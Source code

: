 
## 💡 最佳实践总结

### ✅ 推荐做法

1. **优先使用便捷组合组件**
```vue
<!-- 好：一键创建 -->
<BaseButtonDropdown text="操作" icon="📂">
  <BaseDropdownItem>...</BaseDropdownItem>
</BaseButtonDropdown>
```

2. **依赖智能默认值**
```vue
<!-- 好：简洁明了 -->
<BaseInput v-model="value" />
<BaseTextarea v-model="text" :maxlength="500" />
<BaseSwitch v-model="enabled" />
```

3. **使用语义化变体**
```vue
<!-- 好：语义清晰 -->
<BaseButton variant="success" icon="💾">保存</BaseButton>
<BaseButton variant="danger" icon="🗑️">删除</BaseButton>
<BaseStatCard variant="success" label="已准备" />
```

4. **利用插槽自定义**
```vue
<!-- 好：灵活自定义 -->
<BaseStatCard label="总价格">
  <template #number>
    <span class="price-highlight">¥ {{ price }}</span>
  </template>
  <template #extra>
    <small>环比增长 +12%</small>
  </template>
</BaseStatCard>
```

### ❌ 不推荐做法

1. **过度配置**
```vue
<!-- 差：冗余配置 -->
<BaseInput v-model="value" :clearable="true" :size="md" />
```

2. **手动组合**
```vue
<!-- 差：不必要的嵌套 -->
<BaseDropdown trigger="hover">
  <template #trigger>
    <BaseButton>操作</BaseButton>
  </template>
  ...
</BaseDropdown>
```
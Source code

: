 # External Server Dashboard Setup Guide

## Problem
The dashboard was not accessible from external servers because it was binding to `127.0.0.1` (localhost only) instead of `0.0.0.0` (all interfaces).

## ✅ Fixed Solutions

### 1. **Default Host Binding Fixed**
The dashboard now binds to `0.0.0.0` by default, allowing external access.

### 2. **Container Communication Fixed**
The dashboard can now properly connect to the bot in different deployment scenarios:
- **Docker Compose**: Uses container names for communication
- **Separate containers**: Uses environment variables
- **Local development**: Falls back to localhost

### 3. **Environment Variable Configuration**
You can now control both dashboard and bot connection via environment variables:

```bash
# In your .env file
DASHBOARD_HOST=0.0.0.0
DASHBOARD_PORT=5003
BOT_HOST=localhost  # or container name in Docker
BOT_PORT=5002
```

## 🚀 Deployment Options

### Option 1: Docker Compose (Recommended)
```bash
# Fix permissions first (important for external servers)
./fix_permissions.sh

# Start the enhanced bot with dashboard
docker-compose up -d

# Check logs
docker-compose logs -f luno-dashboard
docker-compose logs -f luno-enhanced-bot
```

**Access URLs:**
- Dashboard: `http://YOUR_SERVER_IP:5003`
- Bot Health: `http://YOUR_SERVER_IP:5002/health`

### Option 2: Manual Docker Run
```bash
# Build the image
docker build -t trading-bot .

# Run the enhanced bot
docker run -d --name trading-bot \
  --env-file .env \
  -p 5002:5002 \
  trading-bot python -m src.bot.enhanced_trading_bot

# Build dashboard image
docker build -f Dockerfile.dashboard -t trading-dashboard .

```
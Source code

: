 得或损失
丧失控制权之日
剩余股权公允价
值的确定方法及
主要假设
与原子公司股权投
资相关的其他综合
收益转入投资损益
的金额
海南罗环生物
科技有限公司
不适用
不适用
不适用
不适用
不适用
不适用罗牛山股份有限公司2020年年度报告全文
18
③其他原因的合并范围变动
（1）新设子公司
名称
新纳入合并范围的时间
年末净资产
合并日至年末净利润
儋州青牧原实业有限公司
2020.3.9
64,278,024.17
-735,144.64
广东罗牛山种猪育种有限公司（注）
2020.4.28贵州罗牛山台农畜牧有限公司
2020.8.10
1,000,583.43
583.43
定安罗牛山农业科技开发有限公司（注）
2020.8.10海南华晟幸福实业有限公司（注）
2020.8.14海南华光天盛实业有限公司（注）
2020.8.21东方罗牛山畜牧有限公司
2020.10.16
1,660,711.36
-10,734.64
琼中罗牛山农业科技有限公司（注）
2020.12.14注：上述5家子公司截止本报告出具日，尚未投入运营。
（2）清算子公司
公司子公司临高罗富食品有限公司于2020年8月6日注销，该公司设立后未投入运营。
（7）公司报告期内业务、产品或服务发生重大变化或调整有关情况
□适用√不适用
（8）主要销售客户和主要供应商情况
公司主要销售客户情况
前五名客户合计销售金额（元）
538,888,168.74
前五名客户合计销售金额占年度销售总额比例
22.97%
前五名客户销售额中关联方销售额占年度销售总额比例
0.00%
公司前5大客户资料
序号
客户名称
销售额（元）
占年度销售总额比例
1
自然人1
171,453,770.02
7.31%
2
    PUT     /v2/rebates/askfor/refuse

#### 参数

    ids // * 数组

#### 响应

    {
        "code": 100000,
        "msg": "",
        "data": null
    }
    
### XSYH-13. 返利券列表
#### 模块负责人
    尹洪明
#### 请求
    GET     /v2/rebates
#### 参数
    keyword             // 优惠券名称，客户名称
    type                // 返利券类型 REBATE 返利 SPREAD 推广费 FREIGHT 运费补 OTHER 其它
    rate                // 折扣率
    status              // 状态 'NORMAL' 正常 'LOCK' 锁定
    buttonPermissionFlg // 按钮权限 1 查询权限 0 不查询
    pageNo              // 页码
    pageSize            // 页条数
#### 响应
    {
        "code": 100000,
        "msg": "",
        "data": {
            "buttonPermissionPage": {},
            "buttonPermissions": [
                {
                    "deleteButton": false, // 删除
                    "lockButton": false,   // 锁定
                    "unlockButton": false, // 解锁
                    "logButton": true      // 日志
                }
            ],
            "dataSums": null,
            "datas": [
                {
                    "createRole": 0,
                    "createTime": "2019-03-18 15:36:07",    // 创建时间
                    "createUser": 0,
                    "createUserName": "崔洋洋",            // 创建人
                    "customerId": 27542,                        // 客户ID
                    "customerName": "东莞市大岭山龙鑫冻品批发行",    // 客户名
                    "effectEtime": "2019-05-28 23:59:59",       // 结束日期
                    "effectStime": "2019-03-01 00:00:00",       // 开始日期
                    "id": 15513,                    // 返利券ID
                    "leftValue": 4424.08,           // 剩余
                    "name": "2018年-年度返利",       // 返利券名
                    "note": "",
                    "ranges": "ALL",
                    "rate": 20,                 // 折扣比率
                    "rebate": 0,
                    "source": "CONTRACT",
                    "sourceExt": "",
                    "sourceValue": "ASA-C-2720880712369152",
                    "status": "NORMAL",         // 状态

§ What the task asks:
Each line of the data must be set down again as it is.

§ Finished exercise:
Source code

: 
## 💡 最佳实践总结

### ✅ 推荐做法

1. **优先使用便捷组合组件**
```vue
<!-- 好：一键创建 -->
<BaseButtonDropdown text="操作" icon="📂">
  <BaseDropdownItem>...</BaseDropdownItem>
</BaseButtonDropdown>
```

2. **依赖智能默认值**
```vue
<!-- 好：简洁明了 -->
<BaseInput v-model="value" />
<BaseTextarea v-model="text" :maxlength="500" />
<BaseSwitch v-model="enabled" />
```

3. **使用语义化变体**
```vue
<!-- 好：语义清晰 -->
<BaseButton variant="success" icon="💾">保存</BaseButton>
<BaseButton variant="danger" icon="🗑️">删除</BaseButton>
<BaseStatCard variant="success" label="已准备" />
```

4. **利用插槽自定义**
```vue
<!-- 好：灵活自定义 -->
<BaseStatCard label="总价格">
  <template #number>
    <span class="price-highlight">¥ {{ price }}</span>
  </template>
  <template #extra>
    <small>环比增长 +12%</small>
  </template>
</BaseStatCard>
```

### ❌ 不推荐做法

1. **过度配置**
```vue
<!-- 差：冗余配置 -->
<BaseInput v-model="value" :clearable="true" :size="md" />
```

2. **手动组合**
```vue
<!-- 差：不必要的嵌套 -->
<BaseDropdown trigger="hover">
  <template #trigger>
    <BaseButton>操作</BaseButton>
  </template>
  ...
</BaseDropdown>
```
Source code

: # External Server Dashboard Setup Guide

## Problem
The dashboard was not accessible from external servers because it was binding to `127.0.0.1` (localhost only) instead of `0.0.0.0` (all interfaces).

## ✅ Fixed Solutions

### 1. **Default Host Binding Fixed**
The dashboard now binds to `0.0.0.0` by default, allowing external access.

### 2. **Container Communication Fixed**
The dashboard can now properly connect to the bot in different deployment scenarios:
- **Docker Compose**: Uses container names for communication
- **Separate containers**: Uses environment variables
- **Local development**: Falls back to localhost

### 3. **Environment Variable Configuration**
You can now control both dashboard and bot connection via environment variables:

```bash
# In your .env file
DASHBOARD_HOST=0.0.0.0
DASHBOARD_PORT=5003
BOT_HOST=localhost  # or container name in Docker
BOT_PORT=5002
```

## 🚀 Deployment Options

### Option 1: Docker Compose (Recommended)
```bash
# Fix permissions first (important for external servers)
./fix_permissions.sh

# Start the enhanced bot with dashboard
docker-compose up -d

# Check logs
docker-compose logs -f luno-dashboard
docker-compose logs -f luno-enhanced-bot
```

**Access URLs:**
- Dashboard: `http://YOUR_SERVER_IP:5003`
- Bot Health: `http://YOUR_SERVER_IP:5002/health`

### Option 2: Manual Docker Run
```bash
# Build the image
docker build -t trading-bot .

# Run the enhanced bot
docker run -d --name trading-bot \
  --env-file .env \
  -p 5002:5002 \
  trading-bot python -m src.bot.enhanced_trading_bot

# Build dashboard image
docker build -f Dockerfile.dashboard -t trading-dashboard .

```
Source code

: 得或损失
丧失控制权之日
剩余股权公允价
值的确定方法及
主要假设
与原子公司股权投
资相关的其他综合
收益转入投资损益
的金额
海南罗环生物
科技有限公司
不适用
不适用
不适用
不适用
不适用
不适用罗牛山股份有限公司2020年年度报告全文
18
③其他原因的合并范围变动
（1）新设子公司
名称
新纳入合并范围的时间
年末净资产
合并日至年末净利润
儋州青牧原实业有限公司
2020.3.9
64,278,024.17
-735,144.64
广东罗牛山种猪育种有限公司（注）
2020.4.28贵州罗牛山台农畜牧有限公司
2020.8.10
1,000,583.43
583.43
定安罗牛山农业科技开发有限公司（注）
2020.8.10海南华晟幸福实业有限公司（注）
2020.8.14海南华光天盛实业有限公司（注）
2020.8.21东方罗牛山畜牧有限公司
2020.10.16
1,660,711.36
-10,734.64
琼中罗牛山农业科技有限公司（注）
2020.12.14注：上述5家子公司截止本报告出具日，尚未投入运营。
（2）清算子公司
公司子公司临高罗富食品有限公司于2020年8月6日注销，该公司设立后未投入运营。
（7）公司报告期内业务、产品或服务发生重大变化或调整有关情况
□适用√不适用
（8）主要销售客户和主要供应商情况
公司主要销售客户情况
前五名客户合计销售金额（元）
538,888,168.74
前五名客户合计销售金额占年度销售总额比例
22.97%
前五名客户销售额中关联方销售额占年度销售总额比例
0.00%
公司前5大客户资料
序号
客户名称
销售额（元）
占年度销售总额比例
1
自然人1
171,453,770.02
7.31%
2
    PUT     /v2/rebates/askfor/refuse

#### 参数

    ids // * 数组

#### 响应

    {
        "code": 100000,
        "msg": "",
        "data": null
    }
    
### XSYH-13. 返利券列表
#### 模块负责人
    尹洪明
#### 请求
    GET     /v2/rebates
#### 参数
    keyword             // 优惠券名称，客户名称
    type                // 返利券类型 REBATE 返利 SPREAD 推广费 FREIGHT 运费补 OTHER 其它
    rate                // 折扣率
    status              // 状态 'NORMAL' 正常 'LOCK' 锁定
    buttonPermissionFlg // 按钮权限 1 查询权限 0 不查询
    pageNo              // 页码
    pageSize            // 页条数
#### 响应
    {
        "code": 100000,
        "msg": "",
        "data": {
            "buttonPermissionPage": {},
            "buttonPermissions": [
                {
                    "deleteButton": false, // 删除
                    "lockButton": false,   // 锁定
                    "unlockButton": false, // 解锁
                    "logButton": true      // 日志
                }
            ],
            "dataSums": null,
            "datas": [
                {
                    "createRole": 0,
                    "createTime": "2019-03-18 15:36:07",    // 创建时间
                    "createUser": 0,
                    "createUserName": "崔洋洋",            // 创建人
                    "customerId": 27542,                        // 客户ID
                    "customerName": "东莞市大岭山龙鑫冻品批发行",    // 客户名
                    "effectEtime": "2019-05-28 23:59:59",       // 结束日期
                    "effectStime": "2019-03-01 00:00:00",       // 开始日期
                    "id": 15513,                    // 返利券ID
                    "leftValue": 4424.08,           // 剩余
                    "name": "2018年-年度返利",       // 返利券名
                    "note": "",
                    "ranges": "ALL",
                    "rate": 20,                 // 折扣比率
                    "rebate": 0,
                    "source": "CONTRACT",
                    "sourceExt": "",
                    "sourceValue": "ASA-C-2720880712369152",
                    "status": "NORMAL",         // 状态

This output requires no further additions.